Details | SAS/STAT 9.1 Users Guide, Volumes 1-7

Summary Statistics Represented by Box Plots

Table 18.6 lists the summary statistics represented in each box-and-whisker plot.

Table 18.6: Summary Statistics Represented by Box Plots
Group Summary Statistic	Feature of Box-and-Whisker Plot
Maximum	Endpoint of upper whisker
Third quartile (75th percentile)	Upper edge of box
Median (50th percentile)	Line inside box
Mean	Symbol marker
First quartile (25th percentile)	Lower edge of box
Minimum	Endpoint of lower whisker

Note that you can request different box plot styles, as discussed in the section 'Styles of Box Plots' on page 522, and as illustrated in Example 18.2 on page 538.

Output Data Sets

OUTBOX= Data Set

The OUTBOX= data set saves group summary statistics and outlier values. The following variables can be saved:

the group variable
the variable _VAR_ , containing the analysis variable name
the variable _TYPE_ , identifying features of box-and-whisker plots
the variable _VALUE_ , containing values of box-and-whisker plot features
the variable _ID_ , containing labels for outliers
the variable _HTML_ , containing URLs associated with plot features

_ID_ is included in the OUTBOX= data set only if one of the keywords SCHEMATICID or SCHEMATICIDFAR is specified with the BOXSTYLE= option. _HTML_ is present only if one or more of the HTML=, OUTHIGHHTML=, or OUTLOWHTML= options are specified.
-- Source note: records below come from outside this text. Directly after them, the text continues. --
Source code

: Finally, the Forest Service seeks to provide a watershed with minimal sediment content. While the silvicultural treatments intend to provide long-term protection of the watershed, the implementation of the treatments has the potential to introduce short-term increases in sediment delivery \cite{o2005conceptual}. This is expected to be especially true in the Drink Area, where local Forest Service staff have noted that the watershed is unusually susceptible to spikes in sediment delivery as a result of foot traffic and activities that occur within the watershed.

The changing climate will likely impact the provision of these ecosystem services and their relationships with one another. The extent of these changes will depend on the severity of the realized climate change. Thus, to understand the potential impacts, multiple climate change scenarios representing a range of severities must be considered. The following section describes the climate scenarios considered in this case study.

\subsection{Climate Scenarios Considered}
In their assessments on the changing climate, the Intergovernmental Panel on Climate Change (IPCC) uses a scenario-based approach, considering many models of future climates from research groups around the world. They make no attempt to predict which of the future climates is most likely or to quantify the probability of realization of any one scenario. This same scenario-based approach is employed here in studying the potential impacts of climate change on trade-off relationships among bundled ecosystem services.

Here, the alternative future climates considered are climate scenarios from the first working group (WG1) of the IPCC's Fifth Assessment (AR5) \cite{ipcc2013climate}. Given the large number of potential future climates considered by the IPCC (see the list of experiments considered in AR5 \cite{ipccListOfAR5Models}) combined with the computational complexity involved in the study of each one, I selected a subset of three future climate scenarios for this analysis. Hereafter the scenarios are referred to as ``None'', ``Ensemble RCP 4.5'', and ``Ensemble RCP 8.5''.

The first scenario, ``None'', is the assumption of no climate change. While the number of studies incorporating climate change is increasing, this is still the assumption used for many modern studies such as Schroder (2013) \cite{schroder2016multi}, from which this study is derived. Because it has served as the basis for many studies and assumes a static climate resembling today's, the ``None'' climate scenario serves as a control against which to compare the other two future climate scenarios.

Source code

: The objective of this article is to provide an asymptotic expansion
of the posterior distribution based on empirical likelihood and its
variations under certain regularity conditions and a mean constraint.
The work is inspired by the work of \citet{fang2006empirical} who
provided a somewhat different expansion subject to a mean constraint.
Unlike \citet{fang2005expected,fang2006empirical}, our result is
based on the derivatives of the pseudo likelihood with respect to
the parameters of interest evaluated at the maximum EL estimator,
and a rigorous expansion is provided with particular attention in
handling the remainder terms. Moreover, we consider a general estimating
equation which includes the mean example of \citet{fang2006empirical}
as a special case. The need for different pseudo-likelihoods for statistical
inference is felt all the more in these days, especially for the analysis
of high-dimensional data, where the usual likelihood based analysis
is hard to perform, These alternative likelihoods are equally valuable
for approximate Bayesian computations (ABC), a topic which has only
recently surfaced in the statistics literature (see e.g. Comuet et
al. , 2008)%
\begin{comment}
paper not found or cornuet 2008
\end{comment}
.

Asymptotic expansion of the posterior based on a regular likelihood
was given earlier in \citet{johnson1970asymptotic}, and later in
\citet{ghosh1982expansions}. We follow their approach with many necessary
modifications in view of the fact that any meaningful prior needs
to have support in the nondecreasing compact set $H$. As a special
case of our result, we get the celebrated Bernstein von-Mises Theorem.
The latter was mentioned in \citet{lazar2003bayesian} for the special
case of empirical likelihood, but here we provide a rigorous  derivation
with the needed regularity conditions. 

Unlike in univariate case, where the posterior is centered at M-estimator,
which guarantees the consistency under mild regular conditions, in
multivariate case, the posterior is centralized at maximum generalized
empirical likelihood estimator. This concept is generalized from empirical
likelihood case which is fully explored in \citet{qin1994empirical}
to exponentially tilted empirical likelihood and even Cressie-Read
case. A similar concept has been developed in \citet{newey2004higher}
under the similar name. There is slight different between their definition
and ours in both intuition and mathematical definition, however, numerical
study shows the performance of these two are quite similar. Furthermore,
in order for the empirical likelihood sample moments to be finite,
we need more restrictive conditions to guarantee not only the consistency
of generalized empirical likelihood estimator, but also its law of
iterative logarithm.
Each observation in an OUTBOX= data set records the value of a single feature of one group's box-and-whisker plot, such as its mean. The _TYPE_ variable identifies the feature whose value is recorded in _VALUE_ . The following table lists valid _TYPE_ variable values:

Table 18.7: Valid _TYPE_ Values in an OUTBOX= Data Set
_TYPE_ Value	Description
N	group size
MIN	minimum group value
Q1	group first quartile
MEDIAN	group median
MEAN	group mean
Q3	group third quartile
MAX	group maximum value
LOW	low outlier value
HIGH	high outlier value
LOWHISKR	low whisker value, if different from MIN
HIWHISKR	high whisker value, if different from MAX
FARLOW	low far outlier value
FARHIGH	high far outlier value

Additionally, the following variables, if specified, are included:

block-variables
symbol-variable
BY variables
ID variables

OUTHISTORY= Data Set

The OUTHISTORY= data set saves group summary statistics. The following variables are saved:

the group variable
group minimum variables named by analysis-variable suffixed with L
group first-quartile variables named by analysis-variable suffixed with 1
group mean variables named by analysis-variable suffixed with X
group median variables named by analysis-variable suffixed with M
group third-quartile variables named by analysis-variable suffixed with 3
group maximum variables named by analysis-variable suffixed with H
group size variables named by analysis-variable suffixed with N

Subgroup summary variables are created for each analysis-variable specified in the PLOT statement. For example, consider the following statements:

  proc boxplot data=steel;   plot (width diameter)*lot / outhistory=summary;   run;

The data set SUMMARY contains variables named LOT , WIDTHL , WIDTH1 , WIDTHM , WIDTHX , WIDTH3 , WIDTHH , WIDTHN , DIAMTERL , DIAMTER1 , DIAMTERM , DIAMTERX , DIAMTER3 , DIAMTERH ,and DIAMTERN .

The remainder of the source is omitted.